Records provided:

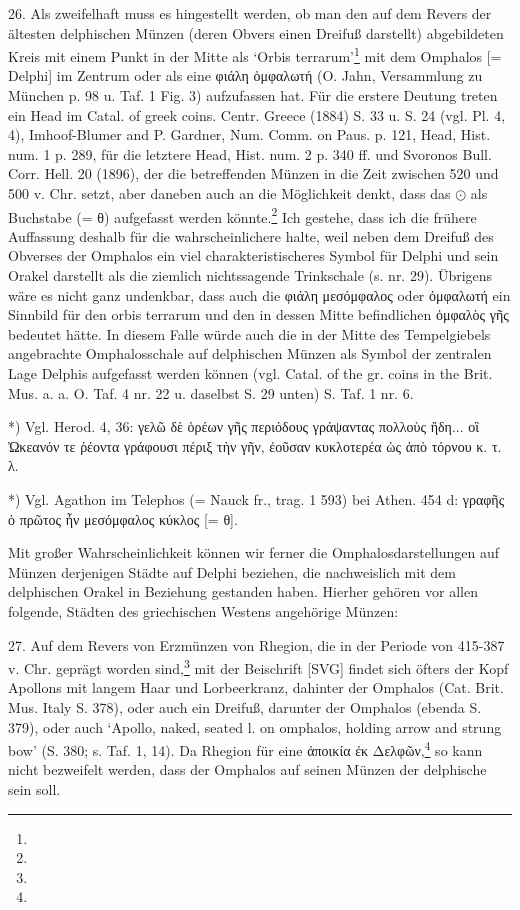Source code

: \documentclass[a4paper, 11pt, oneside]{article}
\begin{document}
26. Als zweifelhaft muss es hingestellt werden, ob man den auf dem Revers der ältesten delphischen Münzen (deren Obvers einen Dreifuß darstellt) abgebildeten Kreis mit einem Punkt in der Mitte als `Orbis terrarum'\footnote{} mit dem Omphalos [= Delphi] im Zentrum oder als eine φιάλη ὀμφαλωτή (O. Jahn, Versammlung zu München p. 98 u. Taf. 1 Fig. 3) aufzufassen hat. Für die erstere Deutung treten ein Head im Catal. of greek coins. Centr. Greece (1884) S. 33 u. S. 24 (vgl. Pl. 4, 4), Imhoof-Blumer and P. Gardner, Num. Comm. on Paus. p. 121, Head, Hist. num. 1 p. 289, für die letztere Head, Hist. num. 2 p. 340 ff. und Svoronos Bull. Corr. Hell. 20 (1896), der die betreffenden Münzen in die Zeit zwischen 520 und 500 v. Chr. setzt, aber daneben auch an die Möglichkeit denkt, dass das $\odot$ als Buchstabe (= θ) aufgefasst werden könnte.\footnote{} Ich gestehe, dass ich die frühere Auffassung deshalb für die wahrscheinlichere halte, weil neben dem Dreifuß des Obverses der Omphalos ein viel charakteristischeres Symbol für Delphi und sein Orakel darstellt als die ziemlich nichtssagende Trinkschale (s. nr. 29). Übrigens wäre es nicht ganz undenkbar, dass auch die φιάλη μεσόμφαλος oder ὀμφαλωτή ein Sinnbild für den orbis terrarum und den in dessen Mitte befindlichen ὀμφαλὸς γῆς bedeutet hätte. In diesem Falle würde auch die in der Mitte des Tempelgiebels angebrachte Omphalosschale auf delphischen Münzen als Symbol der zentralen Lage Delphis aufgefasst werden können (vgl. Catal. of the gr. coins in the Brit. Mus. a. a. O. Taf. 4 nr. 22 u. daselbst S. 29 unten) S. Taf. 1 nr. 6.

*) Vgl. Herod. 4, 36: γελῶ δὲ ὁρέων γῆς περιόδους γράψαντας πολλοὺς ἤδη... οἳ Ὠκεανόν τε ῥέοντα γράφουσι πέριξ τὴν γῆν, ἐοῦσαν κυκλοτερέα ὡς ἀπὸ τόρνου κ. τ. λ.

*) Vgl. Agathon im Telephos (= Nauck fr., trag. 1 593) bei Athen. 454 d: γραφῆς ὁ πρῶτος ἦν μεσόμφαλος κύκλος [= θ].

Mit großer Wahrscheinlichkeit können wir ferner die Omphalosdarstellungen auf Münzen derjenigen Städte auf Delphi beziehen, die nachweislich mit dem delphischen Orakel in Beziehung gestanden haben. Hierher gehören vor allen folgende, Städten des griechischen Westens angehörige Münzen:

27. Auf dem Revers von Erzmünzen von Rhegion, die in der Periode von 415-387 v. Chr. geprägt worden sind,\footnote{} mit der Beischrift [SVG] findet sich öfters der Kopf Apollons mit langem Haar und Lorbeerkranz, dahinter der Omphalos (Cat. Brit. Mus. Italy S. 378), oder auch ein Dreifuß, darunter der Omphalos (ebenda S. 379), oder auch `Apollo, naked, seated l. on omphalos, holding arrow and strung bow' (S. 380; s. Taf. 1, 14). Da Rhegion für eine ἀποικία ἐκ Δελφῶν,\footnote{} so kann nicht bezweifelt werden, dass der Omphalos auf seinen Münzen der delphische sein soll.
\end{document}
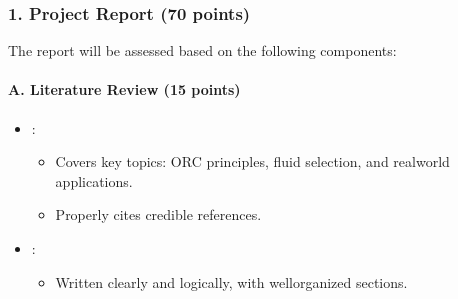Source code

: \documentclass[letterpaper,10pt,english]{jupyterBook}
\begin{document}
\subsubsection{1. Project Report (70 points)}
\label{\detokenize{ProjectInstructions:id8}}
\sphinxAtStartPar
The report will be assessed based on the following components:


\paragraph{A. Literature Review (15 points)}
\label{\detokenize{ProjectInstructions:id9}}\begin{itemize}
\item {} 
\sphinxAtStartPar
{}:
\begin{itemize}
\item {} 
\sphinxAtStartPar
Covers key topics: ORC principles, fluid selection, and
real\sphinxhyphen{}world applications.

\item {} 
\sphinxAtStartPar
Properly cites credible references.

\end{itemize}

\item {} 
\sphinxAtStartPar
{}:
\begin{itemize}
\item {} 
\sphinxAtStartPar
Written clearly and logically, with well\sphinxhyphen{}organized sections.

\end{itemize}

\end{itemize}
\end{document}
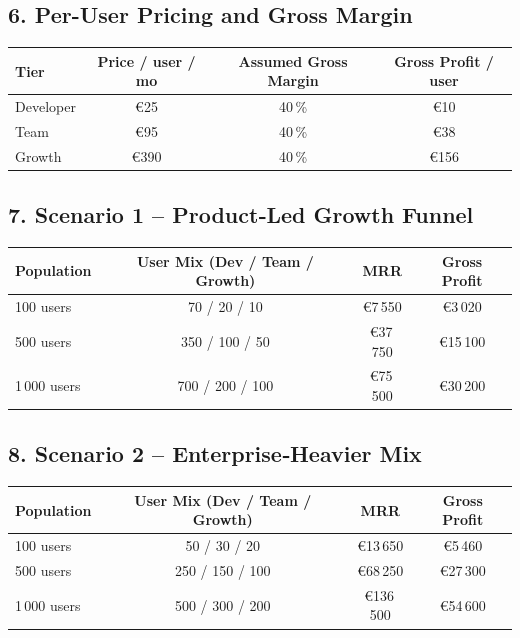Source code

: \documentclass[11pt, a4paper, oneside]{article}
\begin{document}
\subsection*{6. Per-User Pricing and Gross Margin}
\begin{center}
\begin{tabular}{@{}lccc@{}}
\toprule
\textbf{Tier} & \textbf{Price / user / mo} & \textbf{Assumed Gross Margin} & \textbf{Gross Profit / user} \\
\midrule
Developer & €25 & 40\,\% & €10 \\
Team      & €95 & 40\,\% & €38 \\
Growth    & €390 & 40\,\% & €156 \\
\bottomrule
\end{tabular}
\end{center}

\subsection*{7. Scenario 1 – Product‑Led Growth Funnel}
\begin{center}
\begin{tabular}{@{}lccc@{}}
\toprule
\textbf{Population} & \textbf{User Mix} (Dev / Team / Growth) & \textbf{MRR} & \textbf{Gross Profit} \\
\midrule
100 users   & 70 / 20 / 10    & €7\,550   & €3\,020  \\
500 users   & 350 / 100 / 50  & €37\,750  & €15\,100 \\
1\,000 users & 700 / 200 / 100 & €75\,500  & €30\,200 \\
\bottomrule
\end{tabular}
\end{center}

\subsection*{8. Scenario 2 – Enterprise‑Heavier Mix}
\begin{center}
\begin{tabular}{@{}lccc@{}}
\toprule
\textbf{Population} & \textbf{User Mix} (Dev / Team / Growth) & \textbf{MRR} & \textbf{Gross Profit} \\
\midrule
100 users   & 50 / 30 / 20   & €13\,650  & €5\,460  \\
500 users   & 250 / 150 / 100 & €68\,250  & €27\,300 \\
1\,000 users & 500 / 300 / 200 & €136\,500 & €54\,600 \\
\bottomrule
\end{tabular}
\end{center}
\end{document}
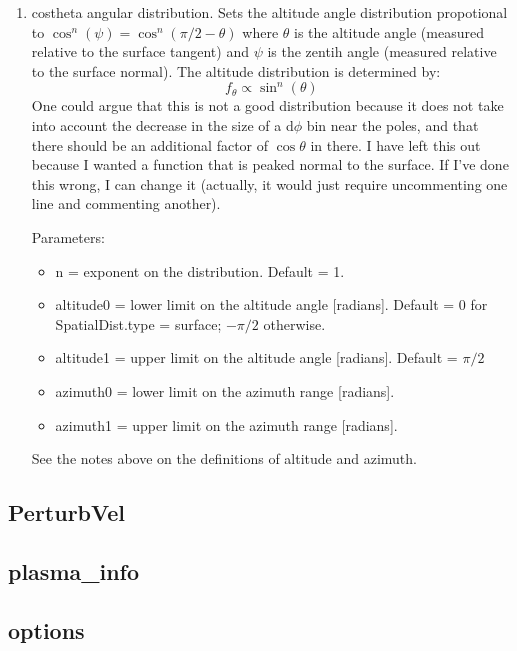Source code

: \documentclass[11pt]{article}
\begin{document}
\begin{enumerate}
\item costheta angular distribution. Sets the altitude angle distribution
propotional to $\cos^n(\psi)=\cos^n(\pi/2-\theta)$ where $\theta$ is the 
altitude
angle (measured relative to the surface tangent) and $\psi$ is the zentih angle
(measured relative to the surface normal). The altitude distribution is
determined by:
\begin{equation}
f_\theta \propto \sin^n(\theta)
\end{equation}
One could argue that this is not a good distribution because it does not take
into account the decrease in the size of a d$\phi$ bin near the poles, and that
there should be an additional factor of $\cos \theta$ in there. I have left
this out because I wanted a function that is peaked normal to the surface. If
I've done this wrong, I can change it (actually, it would just require
uncommenting one line and commenting another).

Parameters:
  \begin{itemize}
  \item {\color{red}n} = exponent on the distribution. Default = 1.
  \item {\color{red}altitude0} = lower limit on the altitude angle [radians].
  Default = 0 for SpatialDist.type = surface; $-\pi/2$ otherwise.
  \item {\color{red}altitude1} = upper limit on the altitude angle [radians].
  Default = $\pi/2$
  \item {\color{red}azimuth0} = lower limit on the azimuth range [radians].
  \item {\color{red}azimuth1} = upper limit on the azimuth range [radians].
  \end{itemize}
See the notes above on the definitions of altitude and azimuth.

\end{enumerate}

\subsection{PerturbVel}

\subsection{plasma\_info}

\subsection{options}
\end{document}
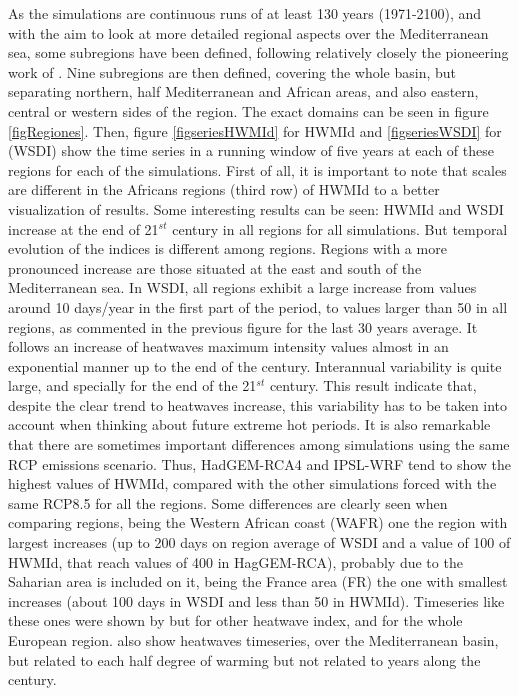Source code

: As the simulations are continuous runs of at least 130 years (1971-2100), and with the
aim to look at more detailed regional aspects over the Mediterranean sea, some
subregions have been defined, following relatively closely
the pioneering work of \cite{gio_lio2008}. Nine subregions are then defined, covering
the whole basin, but separating northern, half Mediterranean and African areas,
and also eastern, central or western sides of the region. The exact domains can be
seen in figure \ref{figRegiones}. Then, figure \ref{figseriesHWMId} for HWMId and
\ref{figseriesWSDI} for (WSDI) show the time series in a running window of five years
at each of these regions for each of the simulations.
First of all, it is important to note that scales are different in the Africans
regions (third row) of HWMId to a better visualization of results. Some interesting
results can be seen: HWMId and WSDI increase at the end of 21$^{st}$ century in all
regions for all simulations. But temporal evolution of the indices is different among
regions. Regions with a more pronounced increase are those situated at the east and
south of the Mediterranean sea. In WSDI, all regions exhibit a large increase from
values around 10 days/year in the first part of the period, to values larger than 50
in all regions, as commented in the previous figure for
the last 30 years average. It follows an increase of heatwaves maximum intensity values almost in an exponential
manner up to the end of the century. 
Interannual variability is quite large, and specially for the end of the 21$^{st}$
century. This result indicate that, despite the clear trend to heatwaves increase,
this variability has to be taken into account when thinking about
future extreme hot periods. It is also remarkable that there are
sometimes important differences among simulations using the same
RCP emissions scenario. Thus, HadGEM-RCA4 and IPSL-WRF
tend to show the highest values of HWMId, compared with the other 
simulations forced with the same RCP8.5 for all the regions. 
Some differences are clearly seen when comparing regions,
being the Western African coast (WAFR) one the region with largest
increases (up to 200 days on region average of WSDI and a value of 100 of HWMId, that reach values of 400 in HagGEM-RCA), probably due to the 
Saharian area is included on it, 
being the France area (FR)
the one with smallest increases (about 100 days in WSDI and less than 50 in HWMId). 
Timeseries like these ones were shown by \cite{rus_al2014} but for other
heatwave index, and for the whole European region. \cite{per_gib2017}
also show heatwaves timeseries, over the Mediterranean basin,
but related to each half degree of warming but not related to
years along the century.


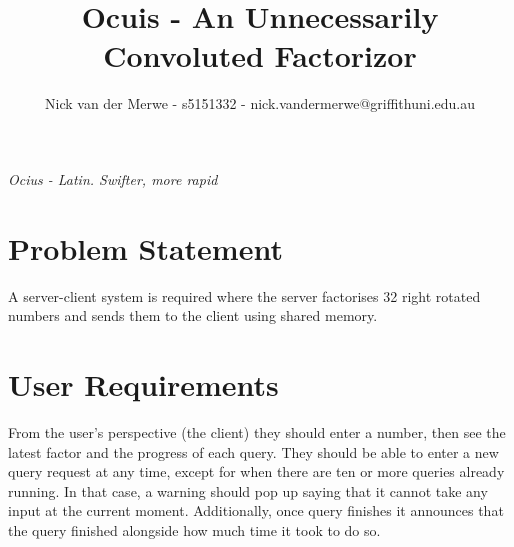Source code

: \documentclass{article}
\title{Ocuis - An Unnecessarily Convoluted Factorizor}
\author{Nick van der Merwe - s5151332 - nick.vandermerwe@griffithuni.edu.au}
\begin{document}
    \maketitle


    \textit{Ocius - Latin. Swifter, more rapid}


    \section{Problem Statement}
    A server-client system is required where the server factorises 32 right
    rotated numbers and sends them to the client using shared memory.


    \section{User Requirements}
    From the user's perspective (the client) they should enter a number,
    then see the latest factor and the progress of each query.
    They should be able to enter a new query request at any time, except for
    when there are ten or more queries already running.
    In that case, a warning should pop up saying that it cannot take any input
    at the current moment.
    Additionally, once query finishes it announces that the query finished
    alongside how much time it took to do so.
\end{document}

Exercise objective: For each line of the material that contains the word "important", make a copy.

Result for this exercise:
First of all, it is important to note that scales are different in the Africans
sometimes important differences among simulations using the same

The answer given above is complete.